Observational Test of f(Q) Gravity with Weak Gravitational Lensing

In this article we confront a class of f(Q) gravity models with observational data of galaxy-galaxy lensing. Specifically, we consider f(Q) gravity models containing a small quadratic correction when compared with general relativity (GR), and quantify this correction by a model parameter, alpha. To derive the observational constraints, we start by extracting spherically symmetric solutions, which correspond to deviations from the Schwarzschild solution that depends on the model parameters in a twofold way, i.e., a renormalized mass and a new term proportional to r( -2). Then, we calculate the effective lensing potential, the deflection angle, the shear component, and the effective excess surface density profile. After that, we employ a group catalog and a shape catalog from the Sloan Digital Sky Survey Data Release 7 for the lens and source samples, respectively.
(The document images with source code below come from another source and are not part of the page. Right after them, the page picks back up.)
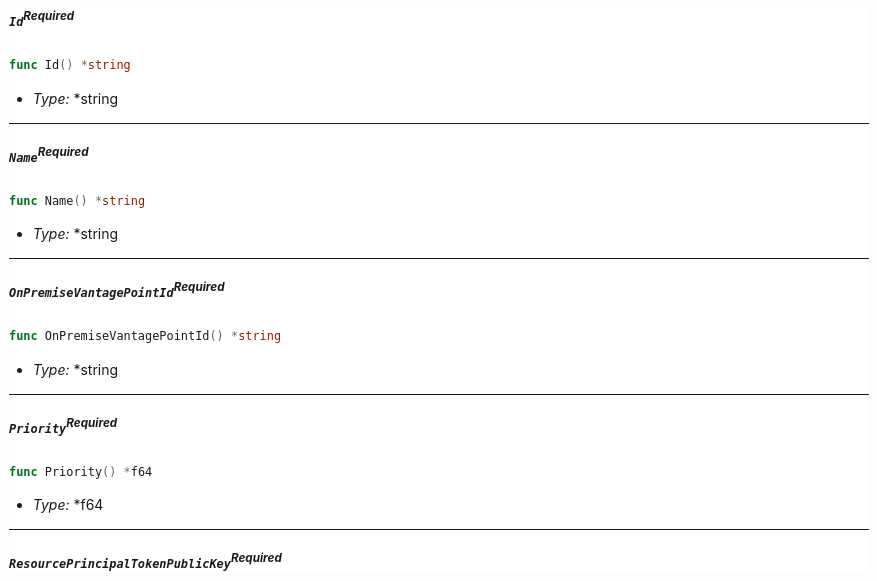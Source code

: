##### `Id`<sup>Required</sup> <a name="Id" id="rhizo-co-terraform-provider-oci.apmSyntheticsOnPremiseVantagePointWorker.ApmSyntheticsOnPremiseVantagePointWorker.property.id"></a>

```go
func Id() *string
```

- *Type:* *string

---

##### `Name`<sup>Required</sup> <a name="Name" id="rhizo-co-terraform-provider-oci.apmSyntheticsOnPremiseVantagePointWorker.ApmSyntheticsOnPremiseVantagePointWorker.property.name"></a>

```go
func Name() *string
```

- *Type:* *string

---

##### `OnPremiseVantagePointId`<sup>Required</sup> <a name="OnPremiseVantagePointId" id="rhizo-co-terraform-provider-oci.apmSyntheticsOnPremiseVantagePointWorker.ApmSyntheticsOnPremiseVantagePointWorker.property.onPremiseVantagePointId"></a>

```go
func OnPremiseVantagePointId() *string
```

- *Type:* *string

---

##### `Priority`<sup>Required</sup> <a name="Priority" id="rhizo-co-terraform-provider-oci.apmSyntheticsOnPremiseVantagePointWorker.ApmSyntheticsOnPremiseVantagePointWorker.property.priority"></a>

```go
func Priority() *f64
```

- *Type:* *f64

---

##### `ResourcePrincipalTokenPublicKey`<sup>Required</sup> <a name="ResourcePrincipalTokenPublicKey" id="rhizo-co-terraform-provider-oci.apmSyntheticsOnPremiseVantagePointWorker.ApmSyntheticsOnPremiseVantagePointWorker.property.resourcePrincipalTokenPublicKey"></a>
Moreover, we handle the off-center radius as a free parameter and constrain it using a Markov Chain Monte Carlo method. Concerning the deviation parameter from GR we derive alpha=1.202(-0.179)(+0.277)x10-6Mpc(-2) at the 1 sigma confidence level, and then compare the fitting efficiency with the standard Lambda cold dark matter paradigm by applying the Akaike information criterion and Bayesian information criterion. Our results indicate that the f(Q) corrections alongside the off-center effect yield a scenario that is slightly favored.